- [STUDY MATERIAL]
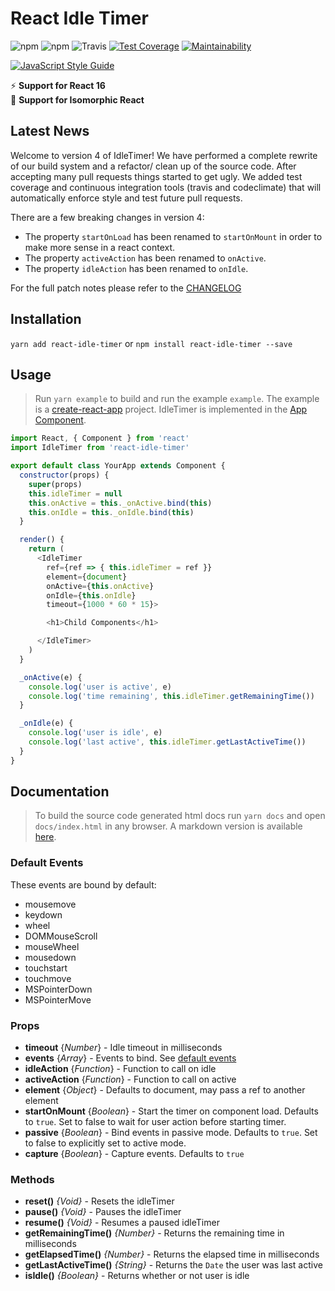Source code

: # React Idle Timer

![npm](https://img.shields.io/npm/v/react-idle-timer.svg)
![npm](https://img.shields.io/npm/dt/react-idle-timer.svg)
![Travis](https://img.shields.io/travis/SupremeTechnopriest/react-idle-timer.svg)
[![Test Coverage](https://api.codeclimate.com/v1/badges/df30651fb377f18aeb63/test_coverage)](https://codeclimate.com/github/SupremeTechnopriest/react-idle-timer/test_coverage)
[![Maintainability](https://api.codeclimate.com/v1/badges/df30651fb377f18aeb63/maintainability)](https://codeclimate.com/github/SupremeTechnopriest/react-idle-timer/maintainability)


[![JavaScript Style Guide](https://cdn.rawgit.com/standard/standard/master/badge.svg)](https://github.com/standard/standard)

⚡️ **Support for React 16**<br/>
🚀 **Support for Isomorphic React**

## Latest News

Welcome to version 4 of IdleTimer! We have performed a complete rewrite of our build system and a refactor/ clean up of the source code. After accepting many pull requests things started to get ugly. We added test coverage and continuous integration tools (travis and codeclimate) that will automatically enforce style and test future pull requests.  

There are a few breaking changes in version 4:

- The property `startOnLoad` has been renamed to `startOnMount` in order to make more sense in a react context.
- The property `activeAction` has been renamed to `onActive`.
- The property `idleAction` has been renamed to `onIdle`.

For the full patch notes please refer to the [CHANGELOG](https://github.com/SupremeTechnopriest/react-idle-timer/blob/master/example/src/CHANGELOG.md)

## Installation
`yarn add react-idle-timer`
or
`npm install react-idle-timer --save`

## Usage

> Run `yarn example` to build and run the example `example`. The example is a [create-react-app](https://github.com/facebook/create-react-app) project. IdleTimer is implemented in the [App Component](https://github.com/SupremeTechnopriest/react-idle-timer/blob/master/example/src/App.js).

```javascript
import React, { Component } from 'react'
import IdleTimer from 'react-idle-timer'

export default class YourApp extends Component {
  constructor(props) {
    super(props)
    this.idleTimer = null
    this.onActive = this._onActive.bind(this)
    this.onIdle = this._onIdle.bind(this)
  }

  render() {
    return (
      <IdleTimer
        ref={ref => { this.idleTimer = ref }}
        element={document}
        onActive={this.onActive}
        onIdle={this.onIdle}
        timeout={1000 * 60 * 15}>

        <h1>Child Components</h1>

      </IdleTimer>
    )
  }

  _onActive(e) {
    console.log('user is active', e)
    console.log('time remaining', this.idleTimer.getRemainingTime())
  }

  _onIdle(e) {
    console.log('user is idle', e)
    console.log('last active', this.idleTimer.getLastActiveTime())
  }
}
```

## Documentation

> To build the source code generated html docs run `yarn docs` and open `docs/index.html` in any browser.  A markdown version is available [here](https://github.com/SupremeTechnopriest/react-idle-timer/blob/master/example/src/DOCS.md).

### Default Events
These events are bound by default:
- mousemove
- keydown
- wheel
- DOMMouseScroll
- mouseWheel
- mousedown
- touchstart
- touchmove
- MSPointerDown
- MSPointerMove

### Props
- **timeout** {*Number*} - Idle timeout in milliseconds
- **events** {*Array*} - Events to bind. See [default events](https://)
- **idleAction** {*Function*} - Function to call on idle
- **activeAction** {*Function*} - Function to call on active
- **element** {*Object*} - Defaults to document, may pass a ref to another element
- **startOnMount** {*Boolean*} - Start the timer on component load.  Defaults to `true`. Set to false to wait for user action before starting timer.
- **passive** {*Boolean*} - Bind events in passive mode. Defaults to `true`. Set to false to explicitly set to active mode.
- **capture** {*Boolean*} - Capture events. Defaults to `true`

### Methods
- **reset()** *{Void}* - Resets the idleTimer
- **pause()** *{Void}* - Pauses the idleTimer
- **resume()** *{Void}* - Resumes a paused idleTimer
- **getRemainingTime()** *{Number}* - Returns the remaining time in milliseconds
- **getElapsedTime()** *{Number}* - Returns the elapsed time in milliseconds
- **getLastActiveTime()** *{String}* - Returns the `Date` the user was last active
- **isIdle()** *{Boolean}* - Returns whether or not user is idle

- [ACTION ITEM]
In the listing above, each line with the word "timeout" is to be copied out.

- [YOUR RESPONSE]
        timeout={1000 * 60 * 15}>
- **timeout** {*Number*} - Idle timeout in milliseconds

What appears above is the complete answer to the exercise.